Try man qual_devices. There is a file on the filer that contains some qualification info. If you manually modify it you'll halt the filer! /etc/qual_devices file has to be updated if you put an unqualified drive in and you can get it from NetApp's NOW website.

Disk numbers: path_id.device_id. The first one is SCSI adapter number or FC host adapter name. The latter used to be the good old SCSI number. Two important commands for finding disks and IDs are "sysconfig -r" and "vol status -r"
In 4a.16 we can also know that it's shelf number 4, in the fourth slot on the PCI(?) bus.

Aggregates: in older versions you would have /vol0/plex0 and under it RAID groups 0, 1, 2, however many. Now you have aggregates and flexible volumes. /flexvol1/plex0, /flexvol2/plex0 an under it a one big RAID group.


*** MANAGING VOLUMES ***
Volume is a filesystem. Max 200 volumes. Traditional = one to one aggregate pairing. I guess to grow a volume you had to add disks to it! Shrinking was hard, if at all possible.
Flex volume = loosely coupled to the underlying aggregate. Can be increased and decreased.

Benefits of having many smaller volumes: you get faster backups and restores, individual per-volume options. Also, smaller volumes can be taken offline for maintenance without affecting other volumes.

You can have "foreign volumes" if you hook up a volume to another netapp.

vol0 is called root volume. There is also /vol with /vol/users/lucas. /vol is a virtual root path. /vol/vol0 = /vol0
Update: during one of my interviews we talked about having vol0 on a dedicated RAID/disks, instead of on a shared aggregate with production data. Yep, best practice to have a RAID4 with two disks, one parity and one data, holding vol0.

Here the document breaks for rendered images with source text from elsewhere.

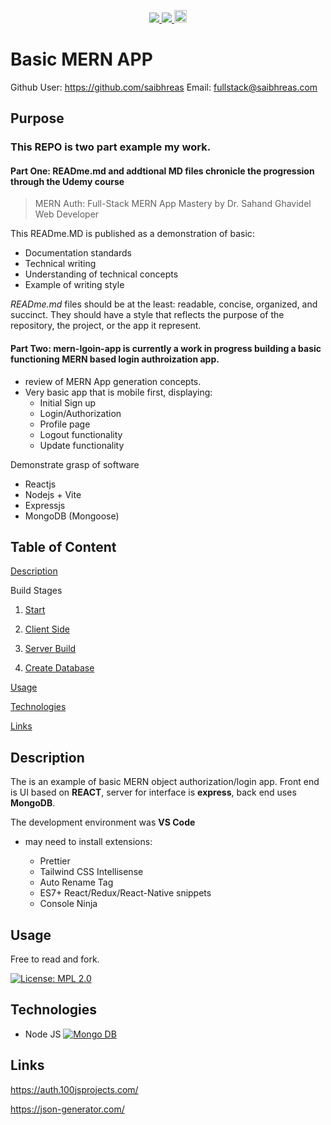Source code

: <p align='center'>
  <a href="https://github.com/saibhreas">
    <img src="https://img.shields.io/badge/GitHub-100000?style=flat&logo=github&logoColor=white">
  </a>  
  <a href='https://www.linkedin.com/in/siobhanknuttel'>
      <img src='https://img.shields.io/badge/LinkedIn-blue?style=flat&logo=linkedin&labelColor=blue'>
  </a>
    <a href='https://www.upwork.com/freelancers/siobhank4?viewMode=1'> 
    <img src='https://img.shields.io/badge/UpWork-6FDA44?style=for-the-badge&logo=Upwork&logoColor=white' witth="45" height="20"> 
  </a>
  
</p>

# Basic MERN APP


Github User: https://github.com/saibhreas
Email: fullstack@saibhreas.com

## Purpose

### This REPO is two part example my work. 

#### Part One:  **READme.md**  and addtional **MD** files chronicle the progression through the Udemy course
>  MERN Auth: Full-Stack MERN App Mastery by Dr. Sahand Ghavidel Web Developer

This READme.MD is published as a demonstration of basic:

* Documentation standards
* Technical writing
* Understanding of technical concepts
* Example of writing style

*READme.md* files should be at the least: readable, concise, organized, and succinct.  They should have a style that reflects the purpose of the repository, the project, or the app it represent.  



#### Part Two: **mern-lgoin-app** is currently a work in progress building a basic functioning MERN based login authroization app.

*  review of MERN App generation concepts.  
* Very basic app that is mobile first, displaying:
  - Initial Sign up
  - Login/Authorization
  - Profile page
  - Logout functionality
  - Update functionality

Demonstrate grasp of software

* Reactjs
* Nodejs + Vite
* Expressjs
* MongoDB (Mongoose)

## Table of Content
  
[Description](#description)

Build Stages

  1. [Start](/projectRead/DevSetUp.md)

  1. [Client Side](/projectRead/ClientSide.md)

  2. [Server Build ](/projectRead/ServerBuild.md)

  3. [Create Database](/projectRead/DBASEBuild.md)
  
[Usage](#usage)

[Technologies](#technologies)

[Links](#links)
  
  
## Description

The is an example of basic MERN object authorization/login app.  Front end is UI based on **REACT**, server for interface is **express**, back end uses **MongoDB**.

The development environment was **VS Code**

- may need to install extensions:

  * Prettier
  * Tailwind CSS Intellisense
  * Auto Rename Tag
  * ES7+ React/Redux/React-Native snippets
  * Console Ninja





## Usage

Free to read and fork. 

[![License: MPL 2.0](https://img.shields.io/badge/License-MPL%202.0-brightgreen.svg)](https://opensource.org/licenses/MPL-2.0)

## Technologies

* Node JS [![Mongo DB](https://img.shields.io/badge/MongoDB-4EA94B?style=flat&logo=mongodb&logoColor=white)](https://university.mongodb.com/courses/M001/about)

## Links

https://auth.100jsprojects.com/

https://json-generator.com/

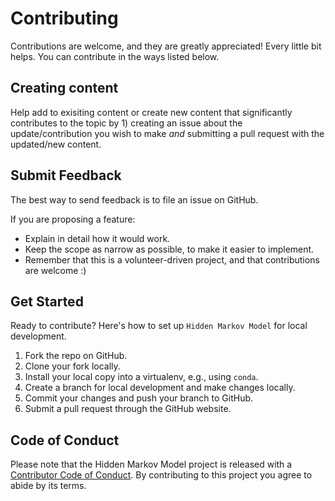 # Contributing

Contributions are welcome, and they are greatly appreciated! Every little bit
helps. You can contribute in the ways listed below.

## Creating content

Help add to exisiting content or create new content that significantly contributes to the topic by 1) creating an issue about the update/contribution you wish to make _and_ submitting a pull request with the updated/new content.

## Submit Feedback

The best way to send feedback is to file an issue on GitHub.

If you are proposing a feature:

- Explain in detail how it would work.
- Keep the scope as narrow as possible, to make it easier to implement.
- Remember that this is a volunteer-driven project, and that contributions
  are welcome :)

## Get Started

Ready to contribute? Here's how to set up `Hidden Markov Model` for local development.

1. Fork the repo on GitHub.
2. Clone your fork locally.
3. Install your local copy into a virtualenv, e.g., using `conda`.
4. Create a branch for local development and make changes locally.
5. Commit your changes and push your branch to GitHub.
6. Submit a pull request through the GitHub website.

## Code of Conduct

Please note that the Hidden Markov Model project is released with a [Contributor Code of Conduct](CONDUCT.md). By contributing to this project you agree to abide by its terms.
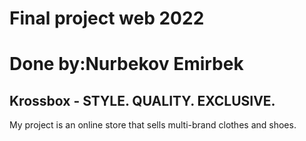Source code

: # Final project web 2022 

# Done by:Nurbekov Emirbek 

## Krossbox - STYLE.   QUALITY.   EXCLUSIVE.
My project is an online store that sells multi-brand clothes and shoes.

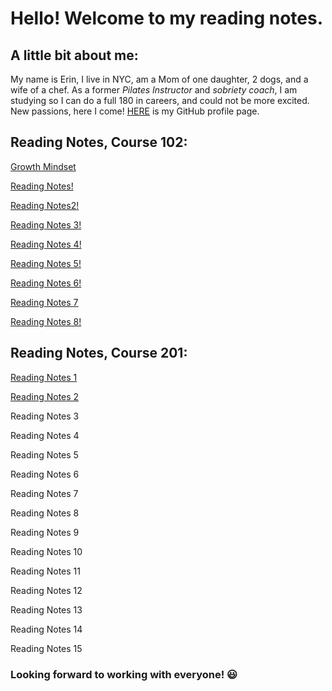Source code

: # Hello! Welcome to my reading notes.

## A little bit about me:

 My name is Erin, I live in NYC, am a Mom of one daughter, 2 dogs, and a wife of a chef. As a former *Pilates Instructor* and *sobriety coach*, I am studying so I can do a full 180 in careers, and could not be more excited. New passions, here I come! [HERE](https://github.com/ErinRanta) is my GitHub profile page.
 
 ## Reading Notes, Course 102:
 
[Growth Mindset](Growth-Mindset.md)

[Reading Notes!](reading-notes2.md)

[Reading Notes2!](RNotes#2.md)

[Reading Notes 3!](Reading-Notes3.md)

[Reading Notes 4!](Reading-Notes4.md)

[Reading Notes 5!](Reading-Notes5.md)

[Reading Notes 6!](Reading-Notes6.md)

[Reading Notes 7](Reading-Notes7.md)

[Reading Notes 8!](Reading-Notes8.md)

## Reading Notes, Course 201:

[Reading Notes 1](RN2011.md)           

[Reading Notes 2](RN2012.md)          

Reading Notes 3          

Reading Notes 4

Reading Notes 5         

Reading Notes 6          

Reading Notes 7           

Reading Notes 8          
           
Reading Notes 9           
           
Reading Notes 10

Reading Notes 11

Reading Notes 12

Reading Notes 13

Reading Notes 14
           
Reading Notes 15
           
           
          











### Looking forward to working with everyone! 😃






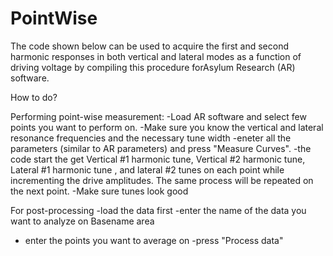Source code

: # PointWise
The code shown below can be used to acquire the first and second harmonic responses in both vertical and lateral modes as a function of driving voltage by compiling this procedure forAsylum Research (AR) software.

How to do?

Performing point-wise measurement:
  -Load AR software and select few points you want to perform on.
  -Make sure you know the vertical and lateral resonance frequencies and the necessary tune width
  -eneter all the parameters (similar to AR parameters) and press "Measure Curves".
  -the code start the get Vertical #1 harmonic tune, Vertical #2 harmonic tune, Lateral #1 harmonic tune , and lateral #2 tunes on each       point while incrementing the drive amplitudes. The same process will be repeated on the next point.
  -Make sure tunes look good
  
  
 For post-processing
  -load the data first
  -enter the name of the data you want to analyze on Basename area
  - enter the points you want to average on
  -press "Process data"
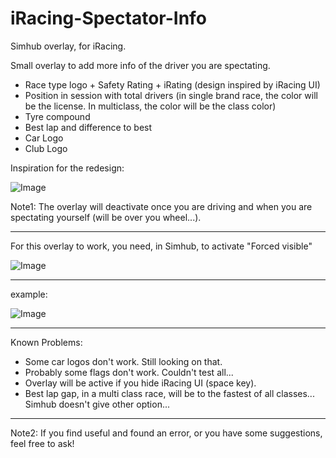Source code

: # iRacing-Spectator-Info
Simhub overlay, for iRacing.

Small overlay to add more info of the driver you are spectating.
-  Race type logo + Safety Rating + iRating (design inspired by iRacing UI)
-  Position in session with total drivers (in single brand race, the color will be the license. In multiclass, the color will be the class color)
-  Tyre compound
-  Best lap and difference to best 
-  Car Logo
-  Club Logo

Inspiration for the redesign:

![Image](https://github.com/user-attachments/assets/e65b749c-ed0b-49c4-ba58-ce082de8f11f)


Note1: The overlay will deactivate once you are driving and when you are spectating yourself (will be over you wheel...).

--------------------------------------------------------------------------------------------------------------------------

For this overlay to work, you need, in Simhub, to activate "Forced visible"

![Image](https://github.com/user-attachments/assets/210bfdee-e875-4df4-b461-6265b7c60837)


--------------------------------------------------------------------------------------------------------------------------

example:

![Image](https://github.com/user-attachments/assets/e835b902-4c42-405c-a3ef-1aed27663c51)


--------------------------------------------------------------------------------------------------------------------------

Known Problems:
-  Some car logos don't work. Still looking on that.
-  Probably some flags don't work. Couldn't test all...
-  Overlay will be active if you hide iRacing UI (space key).
-  Best lap gap, in a multi class race, will be to the fastest of all classes... Simhub doesn't give other option...

--------------------------------------------------------------------------------------------------------------------------

Note2: If you find useful and found an error, or you have some suggestions, feel free to ask!

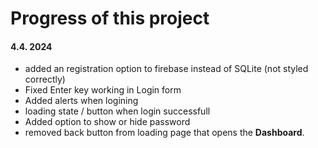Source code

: # Progress of this project
#### 4.4. 2024
- added an registration option to firebase instead of SQLite (not styled correctly)
- Fixed Enter key working in Login form
- Added alerts when logining 
- loading state / button when login successfull
- Added option to show or hide password
- removed back button from loading page that opens the **Dashboard**.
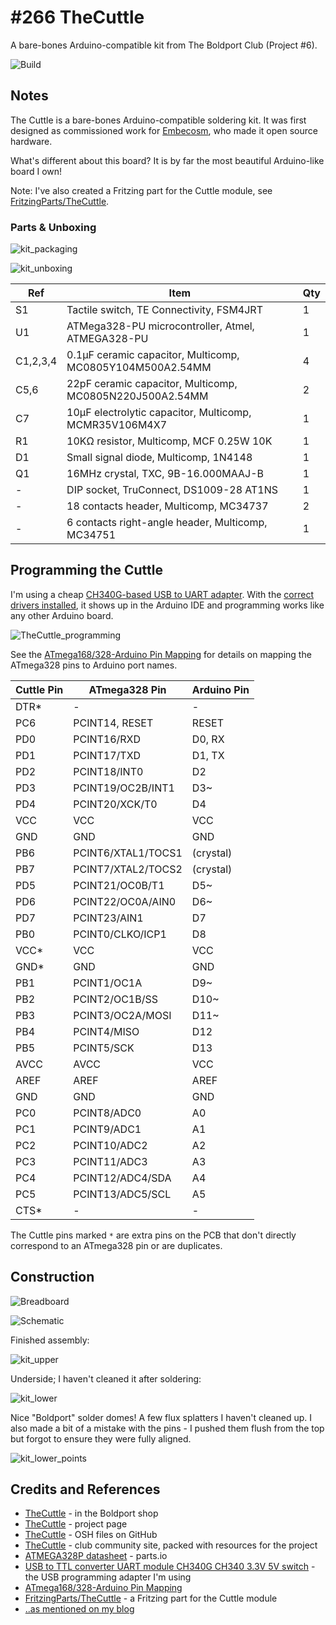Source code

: # #266 TheCuttle

A bare-bones Arduino-compatible kit from The Boldport Club (Project #6).

![Build](./assets/TheCuttle_build.jpg?raw=true)


## Notes

The Cuttle is a bare-bones Arduino-compatible soldering kit. It was first designed as commissioned work for [Embecosm](http://www.embecosm.com/), who made it open source hardware.

What's different about this board? It is by far the most beautiful Arduino-like board I own!

Note: I've also created a Fritzing part for the Cuttle module, see [FritzingParts/TheCuttle](https://github.com/tardate/LittleArduinoProjects/tree/master/FritzingParts/TheCuttle/).

### Parts & Unboxing

![kit_packaging](./assets/kit_packaging.jpg?raw=true)

![kit_unboxing](./assets/kit_unboxing.jpg?raw=true)

| Ref      | Item                                                      | Qty |
|----------|-----------------------------------------------------------|-----|
| S1       | Tactile switch, TE Connectivity, FSM4JRT                  |   1 |
| U1       | ATMega328-PU microcontroller, Atmel, ATMEGA328-PU         |   1 |
| C1,2,3,4 | 0.1µF ceramic capacitor, Multicomp, MC0805Y104M500A2.54MM |   4 |
| C5,6     | 22pF ceramic capacitor, Multicomp, MC0805N220J500A2.54MM  |   2 |
| C7       | 10µF electrolytic capacitor, Multicomp, MCMR35V106M4X7    |   1 |
| R1       | 10KΩ resistor, Multicomp, MCF 0.25W 10K                   |   1 |
| D1       | Small signal diode, Multicomp, 1N4148                     |   1 |
| Q1       | 16MHz crystal, TXC, 9B-16.000MAAJ-B                       |   1 |
| -        | DIP socket, TruConnect, DS1009-28 AT1NS                   |   1 |
| -        | 18 contacts header, Multicomp, MC34737                    |   2 |
| -        | 6 contacts right-angle header, Multicomp, MC34751         |   1 |


## Programming the Cuttle

I'm using a cheap [CH340G-based USB to UART adapter](https://www.aliexpress.com/item/CH340-module-USB-to-TTL-CH340G-upgrade-download-a-small-wire-brush-plate-STC-microcontroller-board/32354359382.html).
With the
[correct drivers installed](../../notebook/arduino.md#arduinos-using-the-ch340g-serial-chip),
it shows up in the Arduino IDE and programming works like any other Arduino board.

![TheCuttle_programming](./assets/TheCuttle_programming.jpg?raw=true)

See the [ATmega168/328-Arduino Pin Mapping](https://www.arduino.cc/en/Hacking/PinMapping168) for details on mapping the ATmega328 pins to Arduino port names.


| Cuttle Pin | ATmega328 Pin      | Arduino Pin |
|------------|--------------------|-------------|
| DTR*       | -                  | -           |
| PC6        | PCINT14, RESET     | RESET       |
| PD0        | PCINT16/RXD        | D0, RX      |
| PD1        | PCINT17/TXD        | D1, TX      |
| PD2        | PCINT18/INT0       | D2          |
| PD3        | PCINT19/OC2B/INT1  | D3~         |
| PD4        | PCINT20/XCK/T0     | D4          |
| VCC        | VCC                | VCC         |
| GND        | GND                | GND         |
| PB6        | PCINT6/XTAL1/TOCS1 | (crystal)   |
| PB7        | PCINT7/XTAL2/TOCS2 | (crystal)   |
| PD5        | PCINT21/OC0B/T1    | D5~         |
| PD6        | PCINT22/OC0A/AIN0  | D6~         |
| PD7        | PCINT23/AIN1       | D7          |
| PB0        | PCINT0/CLKO/ICP1   | D8          |
| VCC*       | VCC                | VCC         |
| GND*       | GND                | GND         |
| PB1        | PCINT1/OC1A        | D9~         |
| PB2        | PCINT2/OC1B/SS     | D10~        |
| PB3        | PCINT3/OC2A/MOSI   | D11~        |
| PB4        | PCINT4/MISO        | D12         |
| PB5        | PCINT5/SCK         | D13         |
| AVCC       | AVCC               | VCC         |
| AREF       | AREF               | AREF        |
| GND        | GND                | GND         |
| PC0        | PCINT8/ADC0        | A0          |
| PC1        | PCINT9/ADC1        | A1          |
| PC2        | PCINT10/ADC2       | A2          |
| PC3        | PCINT11/ADC3       | A3          |
| PC4        | PCINT12/ADC4/SDA   | A4          |
| PC5        | PCINT13/ADC5/SCL   | A5          |
| CTS*       | -                  | -           |

The Cuttle pins marked `*` are extra pins on the PCB that don't directly correspond to an ATmega328 pin or are duplicates.

## Construction

![Breadboard](./assets/TheCuttle_bb.jpg?raw=true)

![Schematic](./assets/TheCuttle_schematic.jpg?raw=true)

Finished assembly:

![kit_upper](./assets/kit_upper.jpg?raw=true)

Underside; I haven't cleaned it after soldering:

![kit_lower](./assets/kit_lower.jpg?raw=true)

Nice "Boldport" solder domes! A few flux splatters I haven't cleaned up.
I also made a bit of a mistake with the pins - I pushed them flush from the top but forgot to ensure they were fully aligned.

![kit_lower_points](./assets/kit_lower_points.jpg?raw=true)

## Credits and References

* [TheCuttle](http://www.boldport.club/shop/product/390973459) - in the Boldport shop
* [TheCuttle](http://www.boldport.com/tc/) - project page
* [TheCuttle](https://github.com/boldport/thecuttle) - OSH files on GitHub
* [TheCuttle](http://community.boldport.club/projects/p06-thecuttle/) - club community site, packed with resources for the project
* [ATMEGA328P datasheet](http://parts.io/detail/1829384/ATMEGA328P-AU) - parts.io
* [USB to TTL converter UART module CH340G CH340 3.3V 5V switch](https://www.aliexpress.com/item/CH340-module-USB-to-TTL-CH340G-upgrade-download-a-small-wire-brush-plate-STC-microcontroller-board/32354359382.html) - the USB programming adapter I'm using
* [ATmega168/328-Arduino Pin Mapping](https://www.arduino.cc/en/Hacking/PinMapping168)
* [FritzingParts/TheCuttle](https://github.com/tardate/LittleArduinoProjects/tree/master/FritzingParts/TheCuttle/) - a Fritzing part for the Cuttle module
* [..as mentioned on my blog](https://blog.tardate.com/2017/04/leap266-the-boldportclub-cuttle.html)
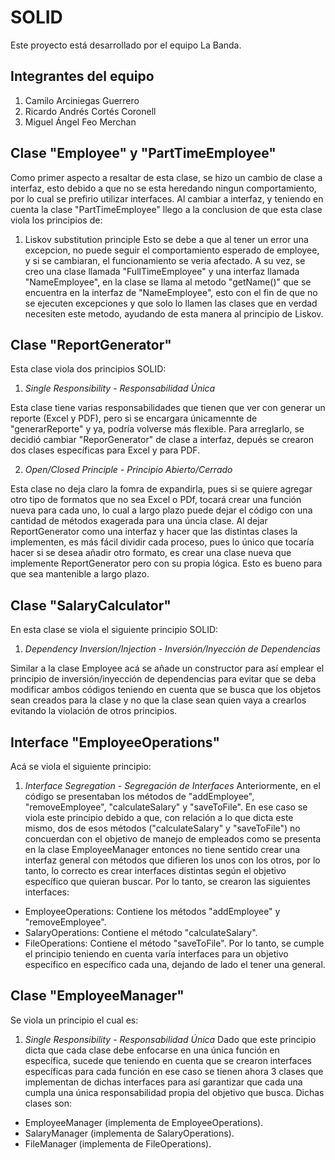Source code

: # SOLID

Este proyecto está desarrollado por el equipo La Banda.

## Integrantes del equipo

1. Camilo Arciniegas Guerrero
2. Ricardo Andrés Cortés Coronell
3. Miguel Ángel Feo Merchan

## Clase "Employee" y "PartTimeEmployee"
Como primer aspecto a resaltar de esta clase, se hizo un cambio de clase a interfaz, esto debido a que no se esta heredando ningun comportamiento, por lo cual se prefirio utilizar interfaces.
Al cambiar a interfaz, y teniendo en cuenta la clase "PartTimeEmployee" llego a la conclusion de que esta clase viola los principios de: 
1. Liskov substitution principle
Esto se debe a que al tener un error una excepcion, no puede seguir el comportamiento esperado de employee, y si se cambiaran, el funcionamiento se veria afectado.
A su vez, se creo una clase llamada "FullTimeEmployee" y una interfaz llamada "NameEmployee", en la clase se llama al metodo "getName()" que se encuentra en la interfaz de "NameEmployee", esto con el fin de que no se ejecuten excepciones y que solo lo llamen las clases que en verdad necesiten este metodo, ayudando de esta manera al principio de Liskov.

   

## Clase "ReportGenerator"
Esta clase viola dos principios SOLID:
1. _Single Responsibility - Responsabilidad Única_

Esta clase tiene varias responsabilidades que tienen que ver con generar un reporte (Excel y PDF), pero si se encargara únicamennte de "generarReporte" y ya, podría volverse más flexible. Para arreglarlo, se decidió cambiar "ReporGenerator" de clase a interfaz, depués se crearon dos clases específicas para Excel y para PDF.

2. _Open/Closed Principle - Principio Abierto/Cerrado_

Esta clase no deja claro la fomra de expandirla, pues si se quiere agregar otro tipo de formatos que no sea Excel o PDf, tocará crear una función nueva para cada uno, lo cual a largo plazo puede dejar el código con una cantidad de métodos exagerada para una úncia clase. Al dejar ReportGenerator como una interfaz y hacer que las distintas clases la implementen, es más fácil dividir cada proceso, pues lo único que tocaría hacer si se desea añadir otro formato, es crear una clase nueva que implemente ReportGenerator pero con su propia lógica. Esto es bueno para que sea mantenible a largo plazo.

## Clase "SalaryCalculator"
En esta clase se viola el siguiente principio SOLID:
1. _Dependency Inversion/Injection - Inversión/Inyección de Dependencias_

Similar a la clase Employee acá se añade un constructor para así emplear el principio de inversión/inyección de dependencias para evitar que se deba modificar ambos códigos teniendo en cuenta que se busca que los objetos sean creados para la clase y no que la clase sean quien vaya a crearlos evitando la violación de otros principios.

## Interface "EmployeeOperations"
Acá se viola el siguiente principio:
1. _Interface Segregation - Segregación de Interfaces_
Anteriormente, en el código se presentaban los métodos de "addEmployee", "removeEmployee", "calculateSalary" y "saveToFile". En ese caso se viola este principio debido a que, con relación a lo que dicta este mismo, dos de esos métodos ("calculateSalary" y "saveToFile") no concuerdan con el objetivo de manejo de empleados como se presenta en la clase EmployeeManager entonces no tiene sentido crear una interfaz general con métodos que difieren los unos con los otros, por lo tanto, lo correcto es crear interfaces distintas según el objetivo específico que quieran buscar. Por lo tanto, se crearon las siguientes interfaces: 
- EmployeeOperations: Contiene los métodos "addEmployee" y "removeEmployee".
- SalaryOperations: Contiene el método "calculateSalary".
- FileOperations: Contiene el método "saveToFile".
Por lo tanto, se cumple el principio teniendo en cuenta varía interfaces para un objetivo específico en específico cada una, dejando de lado el tener una general.

## Clase "EmployeeManager"
Se viola un principio el cual es:
1. _Single Responsibility - Responsabilidad Única_
Dado que este principio dicta que cada clase debe enfocarse en una única función en específica, sucede que teniendo en cuenta que se crearon interfaces específicas para cada función en ese caso se tienen ahora 3 clases que implementan de dichas interfaces para así garantizar que cada una cumpla una única responsabilidad propia del objetivo que busca. Dichas clases son:
- EmployeeManager (implementa de EmployeeOperations).
- SalaryManager (implementa de SalaryOperations).
- FileManager (implementa de FileOperations).
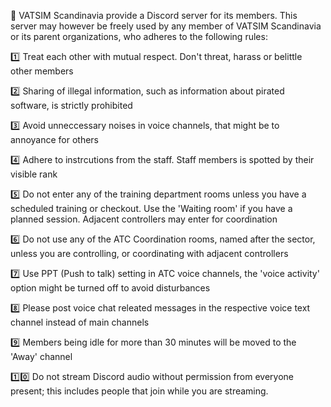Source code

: 
:bookmark: VATSIM Scandinavia provide a Discord server for its members. This server may however be freely used by any member of VATSIM Scandinavia or its parent organizations, who adheres to the following rules:

:one: Treat each other with mutual respect. Don't threat, harass or belittle other members

:two: Sharing of illegal information, such as information about pirated software, is strictly prohibited

:three: Avoid unneccessary noises in voice channels, that might be to annoyance for others

:four: Adhere to instrcutions from the staff. Staff members is spotted by their visible rank

:five: Do not enter any of the training department rooms unless you have a scheduled training or checkout. Use the 'Waiting room' if you have a planned session. Adjacent controllers may enter for coordination

:six: Do not use any of the ATC Coordination rooms, named after the sector, unless you are controlling, or coordinating with adjacent controllers

:seven: Use PPT (Push to talk) setting in ATC voice channels, the 'voice activity' option might be turned off to avoid disturbances

:eight: Please post voice chat releated messages in the respective voice text channel instead of main channels

:nine: Members being idle for more than 30 minutes will be moved to the 'Away' channel

:one::zero: Do not stream Discord audio without permission from everyone present; this includes people that join while you are streaming.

Data reliability: two ways are RAID-level checksums, and Multipath I/O that eliminates single point of failure.

MAX #of files: Each volume has a max numer of files. If you add a hard drive with more space this number will increase. This limit is because they don't want the inode file for a volume to grow more than necessary. You can NEVER reduce this number!
* df -i /vol/home <- will give you the %
===== DF-I =====
Filesystem               iused      ifree  %iused  Mounted on
/vol/vol0/                7706    1025266      1%  /vol/vol0/
/vol/hr_flex/               99      33677      0%  /vol/hr_flex/
* maxfiles home 2500000
Update: remember frome ext2/3/4, each file and directory is an inode. Inodes point at data blocks.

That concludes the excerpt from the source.